(Stored data)
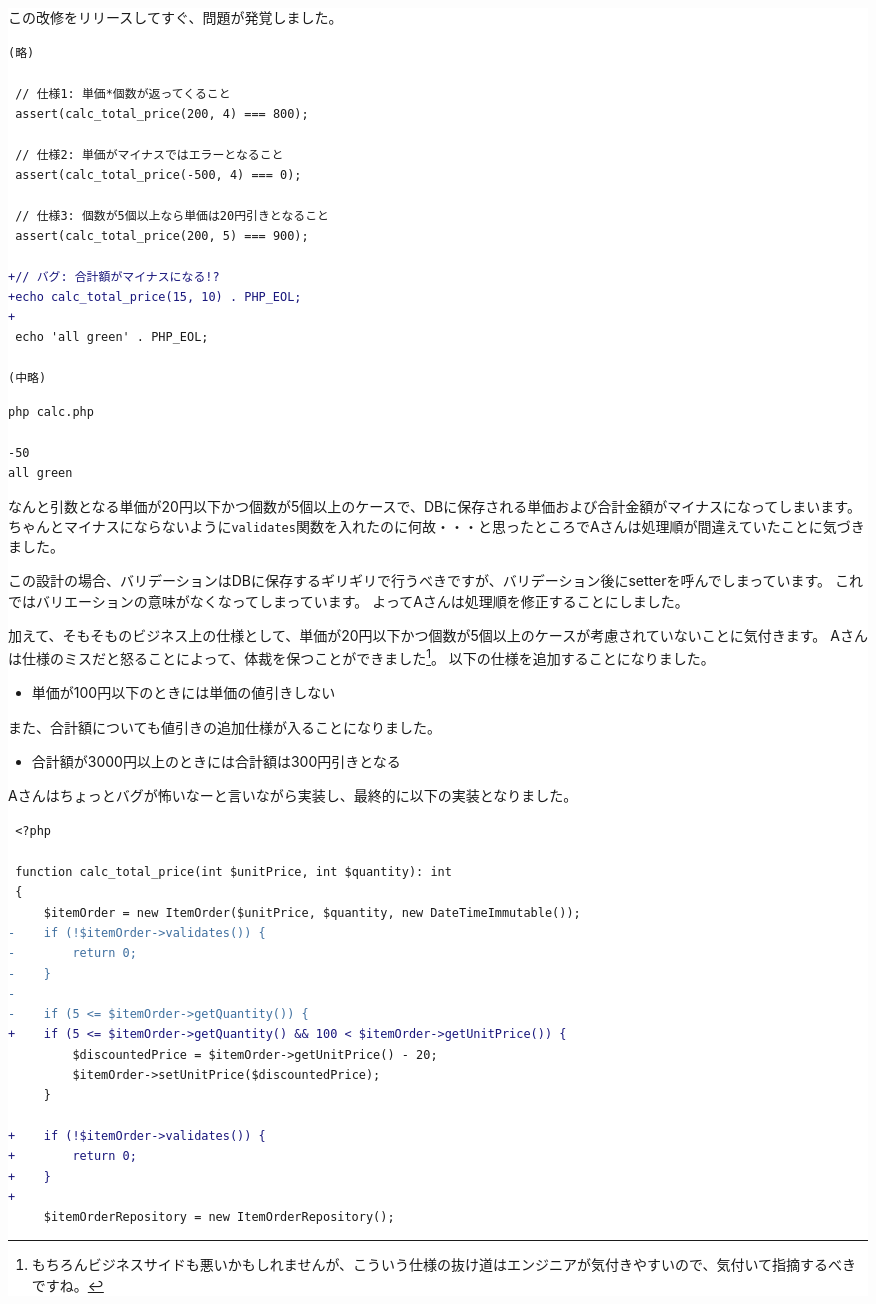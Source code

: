 この改修をリリースしてすぐ、問題が発覚しました。

```diff
(略)

 // 仕様1: 単価*個数が返ってくること
 assert(calc_total_price(200, 4) === 800);
 
 // 仕様2: 単価がマイナスではエラーとなること
 assert(calc_total_price(-500, 4) === 0);
 
 // 仕様3: 個数が5個以上なら単価は20円引きとなること
 assert(calc_total_price(200, 5) === 900);
 
+// バグ: 合計額がマイナスになる!?
+echo calc_total_price(15, 10) . PHP_EOL;
+
 echo 'all green' . PHP_EOL;
 
(中略)
```

```bash
php calc.php

-50
all green
```

なんと引数となる単価が20円以下かつ個数が5個以上のケースで、DBに保存される単価および合計金額がマイナスになってしまいます。
ちゃんとマイナスにならないように`validates`関数を入れたのに何故・・・と思ったところでAさんは処理順が間違えていたことに気づきました。

この設計の場合、バリデーションはDBに保存するギリギリで行うべきですが、バリデーション後にsetterを呼んでしまっています。
これではバリエーションの意味がなくなってしまっています。
よってAさんは処理順を修正することにしました。

加えて、そもそものビジネス上の仕様として、単価が20円以下かつ個数が5個以上のケースが考慮されていないことに気付きます。
Aさんは仕様のミスだと怒ることによって、体裁を保つことができました[^5]。
以下の仕様を追加することになりました。

- 単価が100円以下のときには単価の値引きしない

また、合計額についても値引きの追加仕様が入ることになりました。

- 合計額が3000円以上のときには合計額は300円引きとなる

Aさんはちょっとバグが怖いなーと言いながら実装し、最終的に以下の実装となりました。

```diff
 <?php
 
 function calc_total_price(int $unitPrice, int $quantity): int
 {
     $itemOrder = new ItemOrder($unitPrice, $quantity, new DateTimeImmutable());
-    if (!$itemOrder->validates()) {
-        return 0;
-    }
-
-    if (5 <= $itemOrder->getQuantity()) {
+    if (5 <= $itemOrder->getQuantity() && 100 < $itemOrder->getUnitPrice()) {
         $discountedPrice = $itemOrder->getUnitPrice() - 20;
         $itemOrder->setUnitPrice($discountedPrice);
     }
 
+    if (!$itemOrder->validates()) {
+        return 0;
+    }
+
     $itemOrderRepository = new ItemOrderRepository();
```

[^1]: 設計によってはgetterを使わなくても良い設計にできることもあるようですが、入門者はあまり気にしなくて良いと思います。
[^2]: PHPUnitはこの記事の趣旨に対してオーバーエンジリアリングです。
[^3]: モデリングに関してはノーコメントでお願いします。
[^4]: リポジトリや現在時刻のDIでの実装はこの記事の趣旨に対してオーバーエンジリアリングです。
[^5]: もちろんビジネスサイドも悪いかもしれませんが、こういう仕様の抜け道はエンジニアが気付きやすいので、気付いて指摘するべきですね。
[^6]: そんな特定のユースケースなんてある？？っていうツッコミは無しでお願いします。
[^7]: 唐突な再宣言ですが、これがないとgetter/setter以外の設計に対する大量のマサカリを受けることになる、と供述しています。
[^8]: ここまでドヤ顔で解説していますが、「現場で役立つシステム設計の原則」に同じことが書いてあります。
[^9]: アンチパターンのサインというだけで、絶対にNGというわけではありません。結局はどのレイヤー・オブジェクトの責務なのかという話になります。
[^10]: 本来は独自例外クラスを定義すべきですが、この記事の趣旨に対してオーバーエンジリアリングです。
[^11]: アイテムオーダーのクラスと、単価が値引きされた結果のクラスは、ちゃんと分けるべきって？僕もそう思います。
[^12]: 数字の定数化は面倒だった。いやこの記事の趣旨に対してオーバーエンジリアリングですよ(?)。
[^13]: でもそれってマジでクールなことでさ、オレは知る必要がないのさ
[^14]: この記事書き終わった後にTwitterのTL見たら、偶然にもオブジェクト指向の話がバチバチに盛り上がっていて怖くなった、と供述しています。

> **What you are asked to do**
Only a number is wanted: how many lines of the data above contain "assert"?

> **Answer box**
3